Entscheidungsstichwort (Thema)
Bestechlichkeit
Tenor
1. Auf die Revision des Angeklagten wird das Urteil des Landgerichts Magdeburg vom 15. Februar 1999, soweit es ihn betrifft, mit den Feststellungen aufgehoben.
2. Die Sache wird zu neuer Verhandlung und Entscheidung, auch über die Kosten des Rechtsmittels, an eine andere Wirtschaftsstrafkammer des Landgerichts zurückverwiesen.
Gründe
Das Landgericht hat den Angeklagten wegen Bestechlichkeit in Tateinheit mit Beihilfe zur Untreue zu einer Freiheitsstrafe von drei Jahren und drei Monaten verurteilt. Seine auf die Verletzung formellen und materiellen Rechts gestützte Revision hat mit der Sachrüge Erfolg.
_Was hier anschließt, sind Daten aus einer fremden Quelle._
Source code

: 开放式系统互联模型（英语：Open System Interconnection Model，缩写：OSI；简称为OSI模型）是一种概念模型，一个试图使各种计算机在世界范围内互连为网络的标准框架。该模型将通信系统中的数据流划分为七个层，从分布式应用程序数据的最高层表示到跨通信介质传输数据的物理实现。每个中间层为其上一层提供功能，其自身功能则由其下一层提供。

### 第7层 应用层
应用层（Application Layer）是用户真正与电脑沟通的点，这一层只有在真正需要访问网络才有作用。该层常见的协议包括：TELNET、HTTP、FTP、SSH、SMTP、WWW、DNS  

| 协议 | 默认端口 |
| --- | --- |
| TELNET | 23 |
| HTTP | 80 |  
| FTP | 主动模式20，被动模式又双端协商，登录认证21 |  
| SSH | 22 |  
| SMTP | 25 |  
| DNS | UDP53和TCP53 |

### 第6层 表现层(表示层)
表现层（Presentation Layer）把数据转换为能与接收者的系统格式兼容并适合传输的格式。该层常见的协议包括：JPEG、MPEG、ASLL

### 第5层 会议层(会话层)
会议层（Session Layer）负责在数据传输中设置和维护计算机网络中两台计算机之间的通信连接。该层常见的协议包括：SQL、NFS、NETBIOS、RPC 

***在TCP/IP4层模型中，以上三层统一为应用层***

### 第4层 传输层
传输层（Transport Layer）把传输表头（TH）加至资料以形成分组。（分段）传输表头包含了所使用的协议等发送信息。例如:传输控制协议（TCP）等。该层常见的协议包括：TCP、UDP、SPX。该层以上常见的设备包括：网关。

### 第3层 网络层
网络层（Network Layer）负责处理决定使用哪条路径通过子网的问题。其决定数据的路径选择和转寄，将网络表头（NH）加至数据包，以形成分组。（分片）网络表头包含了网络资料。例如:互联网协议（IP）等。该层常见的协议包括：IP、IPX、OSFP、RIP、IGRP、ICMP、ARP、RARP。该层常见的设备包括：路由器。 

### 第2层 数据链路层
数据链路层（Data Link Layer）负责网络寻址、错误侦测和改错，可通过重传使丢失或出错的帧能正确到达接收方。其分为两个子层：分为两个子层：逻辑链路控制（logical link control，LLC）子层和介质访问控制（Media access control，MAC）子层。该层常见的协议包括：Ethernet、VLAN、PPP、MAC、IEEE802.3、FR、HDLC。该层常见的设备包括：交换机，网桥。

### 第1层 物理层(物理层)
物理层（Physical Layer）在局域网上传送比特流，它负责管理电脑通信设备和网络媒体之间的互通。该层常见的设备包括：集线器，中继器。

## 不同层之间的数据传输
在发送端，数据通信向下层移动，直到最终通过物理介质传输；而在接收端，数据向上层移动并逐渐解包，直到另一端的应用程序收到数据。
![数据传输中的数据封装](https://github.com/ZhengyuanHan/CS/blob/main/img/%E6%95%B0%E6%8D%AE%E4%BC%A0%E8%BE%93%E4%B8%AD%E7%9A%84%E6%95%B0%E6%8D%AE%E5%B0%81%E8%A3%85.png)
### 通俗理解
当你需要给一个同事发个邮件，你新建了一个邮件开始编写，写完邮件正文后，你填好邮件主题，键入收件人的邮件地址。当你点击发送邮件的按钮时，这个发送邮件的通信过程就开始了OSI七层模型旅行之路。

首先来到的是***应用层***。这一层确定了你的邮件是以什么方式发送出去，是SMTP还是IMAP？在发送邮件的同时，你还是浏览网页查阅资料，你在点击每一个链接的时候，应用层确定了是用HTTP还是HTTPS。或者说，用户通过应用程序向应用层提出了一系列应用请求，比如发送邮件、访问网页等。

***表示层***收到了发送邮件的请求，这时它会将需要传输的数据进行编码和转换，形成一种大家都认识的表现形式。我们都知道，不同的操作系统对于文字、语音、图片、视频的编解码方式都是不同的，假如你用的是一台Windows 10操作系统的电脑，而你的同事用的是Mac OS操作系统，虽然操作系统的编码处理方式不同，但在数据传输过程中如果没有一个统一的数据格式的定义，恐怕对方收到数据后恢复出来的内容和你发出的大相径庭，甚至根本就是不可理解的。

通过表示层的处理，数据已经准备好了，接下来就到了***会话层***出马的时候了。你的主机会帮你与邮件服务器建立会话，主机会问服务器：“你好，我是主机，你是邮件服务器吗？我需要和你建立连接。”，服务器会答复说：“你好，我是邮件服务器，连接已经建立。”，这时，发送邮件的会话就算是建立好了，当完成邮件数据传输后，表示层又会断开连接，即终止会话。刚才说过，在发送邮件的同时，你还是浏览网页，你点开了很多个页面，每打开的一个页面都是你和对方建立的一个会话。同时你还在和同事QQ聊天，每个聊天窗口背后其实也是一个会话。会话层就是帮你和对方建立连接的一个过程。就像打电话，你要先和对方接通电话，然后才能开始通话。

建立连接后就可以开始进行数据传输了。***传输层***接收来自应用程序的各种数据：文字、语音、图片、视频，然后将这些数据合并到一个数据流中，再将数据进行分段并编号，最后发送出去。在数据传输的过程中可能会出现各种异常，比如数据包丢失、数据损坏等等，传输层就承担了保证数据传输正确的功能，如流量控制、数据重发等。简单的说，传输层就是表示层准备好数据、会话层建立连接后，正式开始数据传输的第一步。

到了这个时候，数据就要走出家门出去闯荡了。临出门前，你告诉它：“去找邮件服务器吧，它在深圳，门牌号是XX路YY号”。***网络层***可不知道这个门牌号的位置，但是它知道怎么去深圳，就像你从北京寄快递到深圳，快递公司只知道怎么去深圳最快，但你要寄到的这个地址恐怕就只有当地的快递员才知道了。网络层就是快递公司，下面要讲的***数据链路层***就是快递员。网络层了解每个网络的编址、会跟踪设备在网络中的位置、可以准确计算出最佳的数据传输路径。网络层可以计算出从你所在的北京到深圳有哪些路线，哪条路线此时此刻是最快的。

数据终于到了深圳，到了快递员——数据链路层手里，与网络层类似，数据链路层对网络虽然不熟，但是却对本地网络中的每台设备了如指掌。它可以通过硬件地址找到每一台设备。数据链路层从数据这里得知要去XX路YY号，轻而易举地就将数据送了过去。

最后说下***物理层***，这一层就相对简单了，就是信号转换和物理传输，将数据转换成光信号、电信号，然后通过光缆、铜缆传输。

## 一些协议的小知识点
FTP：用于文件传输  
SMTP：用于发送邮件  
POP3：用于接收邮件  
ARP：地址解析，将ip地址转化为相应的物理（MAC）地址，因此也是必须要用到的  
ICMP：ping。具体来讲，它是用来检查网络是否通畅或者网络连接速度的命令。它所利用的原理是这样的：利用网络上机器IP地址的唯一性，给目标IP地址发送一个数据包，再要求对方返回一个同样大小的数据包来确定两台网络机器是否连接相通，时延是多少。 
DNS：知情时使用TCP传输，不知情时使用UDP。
1. Die Verurteilung wegen Bestechlichkeit (§ 332 StGB a.F.) kann keinen Bestand haben.
a) Das Landgericht hat gemäß § 2 Abs. 3 StGB zutreffend der rechtlichen Beurteilung die Bestimmung des § 332 StGB in der bis zum 19. August 1997 geltenden Fassung zugrundegelegt, da durch das Gesetz zur Bekämpfung der Korruption vom 13. August 1997 (BGBl. I 2038) die Straftatbestände der §§ 331 bis 334 StGB erweitert und in den vorgesehenen Sanktionen verschärft worden sind.
b) Die getroffenen Feststellungen belegen indessen nicht eine Strafbarkeit nach § 332 StGB a.F..
aa) Die Tatbestände der §§ 331 bis 334 StGB a.F. setzen eine zwischen dem Amtsträger und dem Vorteilsgeber – ausdrückliche oder konkludent getroffene – Unrechtsvereinbarung voraus, bei der eine bestimmte Diensthandlung als Äquivalent für die Vorteilsgewährung erbracht wird (std. Rspr.; vgl. BGHSt 39, 45, 46; BGH NStZ 1984, 24; 1999, 561; zu der nunmehr geänderten Rechtslage vgl. Tröndle/Fischer StGB 49. Aufl. § 331 Rdn. 15 ff.). Es genügt also – auch zur Verurteilung wegen Vorteilsannahme nach § 331 StGB a.F. – nicht schon die Feststellung der Annahme eines Vorteils durch den Amtsträger, auch wenn die Zuwendung mit Rücksicht auf seine Dienststellung, etwa zur Erlangung seines allgemeinen Wohlwollens, erfolgt (vgl. BGH a.a.O.). Allerdings hat die Rechtsprechung namentlich dann, wenn der Amtsträger den Vorteil um eines künftigen Verhaltens erhielt, keinen strengen Maßstab an die Bestimmtheit der Diensthandlung gestellt, sondern es vielmehr ausreichen lassen, daß unter den Beteiligten Einverständnis bestand, daß der Amtsträger innerhalb eines bestimmten Aufgabenkreises oder Kreises von Lebensbeziehungen in eine gewisse Richtung tätig werden soll und die ins Auge gefaßte Diensthandlung dabei nach ihrem sachlichen Gehalt mindestens in groben Umrissen erkennbar und festgelegt war (BGHSt 39, 46/47; BGHR StGB Unrechtsvereinbarung 2, 4).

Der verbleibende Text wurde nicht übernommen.